Later on, you may consider adding one or more “immersion” experiences

Look prince, the native speakers won’t benefit you except in case of two things : illustrate grammar to you or practice speaking. So first try to use Duolingo and finish all of it with watching the necessary videos of Grammar you face in Duolingo ( try to finish this as possible as you can at maximum two weeks), and you do the previous routine with the LingQ of course daily at least one hour. You are in Spain, that means that you see Spanish walk in front of you everywhere, try to read Spanish in streets and everywhere you go, and speak as possible with people. Sorry if the ideas aren’t arranged. Good luck.

Not sure if you plan on using lingq for that, but if not please reconsider. I have started my French journey some 3 weeks ago as a break from German, at the beginning I didn’t study much, maybe 20 minutes a day, but now I really enjoy it and even though I am still pretty bad, I can struggle my way through articles or some other lessons here at lingq. I am fairly certain that I can learn without using grammar book, because it is just so much more fun to actually read real content. I have nothing against assimil, but my book for German is just lying somewhere collecting dust. Lingq is single best thing that happened to my language learning.

As for your routine I think it is good, but still would consider leaving assimil a bit earlier.

Well I understand your point and do plan on leaving assimil but I said to myself I would like to finish the book or even perhaps get 70% through it, I have only been using it for a week and do not yet have a good Spanish Base to work upon.

Once I have a good base and feel comfortable more than likely after I have finished the book I will most definitely be moving onto Lingq for my listening and reading. to continue my Spanish journey.

Thank you for your feedback! and yeah I do feel like I have a good little routine going and I do feel myself day by day slowly but surely becoming better at reading the Spanish words and only how they are supposed to be pronounced in my head.

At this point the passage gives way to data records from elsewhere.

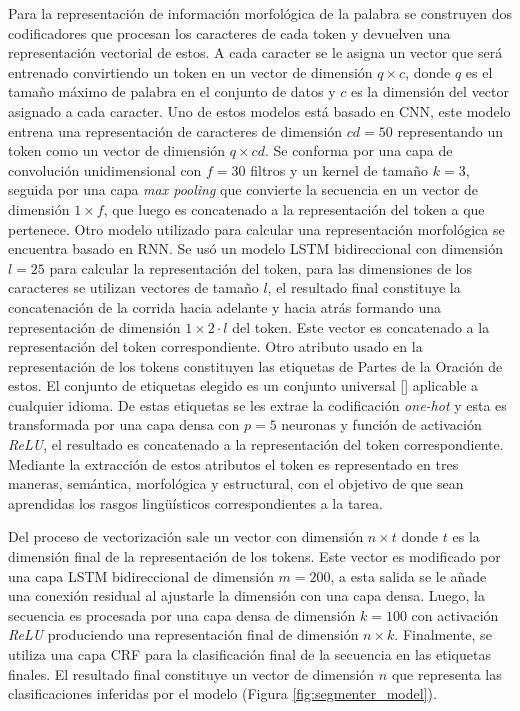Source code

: \documentclass[a4paper,11pt,twocolumn,twoside]{article}
\begin{document}
Para la representación de información morfológica de la palabra se construyen dos
codificadores que procesan los caracteres de cada token y devuelven una representación vectorial de estos.
A cada caracter se le asigna un vector que será entrenado convirtiendo un token en un vector de dimensión
$q \times c$, donde $q$ es el tamaño máximo de palabra en el conjunto de datos y $c$ es la dimensión del vector
asignado a cada caracter.
Uno de estos modelos está basado en CNN, este modelo entrena una representación de caracteres de dimensión
$cd=50$ representando un token como un vector de dimensión $q \times cd$. Se conforma por una capa de convolución unidimensional
con $f=30$ filtros y un kernel de tamaño $k=3$, seguida por una capa \textit{max pooling} que convierte la secuencia en un vector
de dimensión $1 \times f$, que luego es concatenado a la representación del token a que pertenece.
Otro modelo utilizado para calcular una representación morfológica se encuentra basado en RNN. Se usó
un modelo LSTM bidireccional con dimensión $l=25$ para calcular la representación del token, para las dimensiones de los caracteres se
utilizan vectores de tamaño $l$, el resultado final constituye la concatenación de la corrida hacia adelante y
hacia atrás formando una representación de dimensión $1 \times 2 \cdot l$ del token. Este vector es concatenado a la representación
del token correspondiente. Otro atributo usado en la representación de los tokens constituyen las etiquetas de 
Partes de la Oración de estos.
El conjunto de etiquetas elegido es un conjunto universal [\cite{petrov2011universal}] aplicable a cualquier idioma.
De estas etiquetas se les extrae la codificación \textit{one-hot} y esta es transformada por una capa densa con $p=5$ neuronas
y función de activación \textit{ReLU}, el resultado es concatenado a la representación del token correspondiente. Mediante 
la extracción de estos atributos el token es representado en tres maneras, semántica, morfológica y estructural, con el 
objetivo de que sean aprendidas los rasgos lingüísticos correspondientes a la tarea.

Del proceso de vectorización sale un vector con dimensión $n \times t$ donde $t$ es la dimensión final de la representación
de los tokens. Este vector es modificado por una capa LSTM bidireccional de dimensión $m=200$, a esta salida se le 
añade una conexión residual al ajustarle la dimensión con una capa densa. Luego, la secuencia es procesada por una 
capa densa de dimensión $k=100$ con activación \textit{ReLU} produciendo una representación final de dimensión 
$n \times k$. Finalmente, se utiliza una capa CRF
para la clasificación final de la secuencia en las etiquetas finales. El resultado final constituye un vector
de dimensión $n$ que representa las clasificaciones inferidas por el modelo (Figura \ref{fig:segmenter_model}).
\end{document}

Once finishing the book I do plan on getting an audio book to import into lingq and to read and listen everyday and doing some other things that have came to mind, but I will probably create another forum on that once my 3 months or just under is up :slight_smile:

Based on my own experience, and what I plan to do with other languages, I think it’s pretty good what you have here.

As a native English speaker, I think three months, at 1.5 hours a day, is probably a good time span to work on the “beginner material.” I have never used Assimil, but this it probably doesn’t matter what you do here. Assimil, Teach Yourself, Living Language, or taking a class. This is where you start with easy material and are essentially going through the “How To Learn Spanish” phase. You learn how the language works, a good amount of the grammar, how verbs get conjugated, etc. I suspect that this may take longer (6 months?) for harder languages.

After this, you move into the “authentic content” and start using LingQ to access it. You can it with the easier stuff in the LingQ library, or by importing your own stuff. LingQing, reading, and re-reading are at the heart of the learning. You’ll most likely do this during your night time learning, which is where you will get the most mileage. Where your time is less dedicated, you can do the listening (your walk to work), or better yet, the reading and listening at the same time (your subway ride).

The Spanish rap music isn’t for actual learning per se. It is just because you enjoy it and will be listening to it anyway. At the very least, it could help keep you motivated and help you pretend to be Spanish as you attempt to immerse yourself to get into the role.

Thank you for your reply, what you have just said is exactly what my plan is. I am going to spend 3 months more or less on the beginner material with my Assimil to give myself a good base foundation so when I come to the more interesting content I will hopefully be not too lost!, which compelling content I choose I am not sure yet perhaps a popular book like harry potter or something in Spanish that I can find in Ebook form so I can import into Lingq and then listen and read while I am on the tram and when I am at home, upon other things slowly but surely building up my listening skills and my vocab, then goes without saying my speech,

Ultimately within 6 months I would like to be at perhaps a strong B1 level or even B2 if I really put the work in! spending minimum 2 hours a day everyday learning Spanish after my 3 month Silent period and beginner period.

Muchas Gracias

Sounds great. B2 is probably too much of a reach at only two hours a day for six months, of 360ish hours total. But a good start on b1 or at least higher a2 is definitely attainable.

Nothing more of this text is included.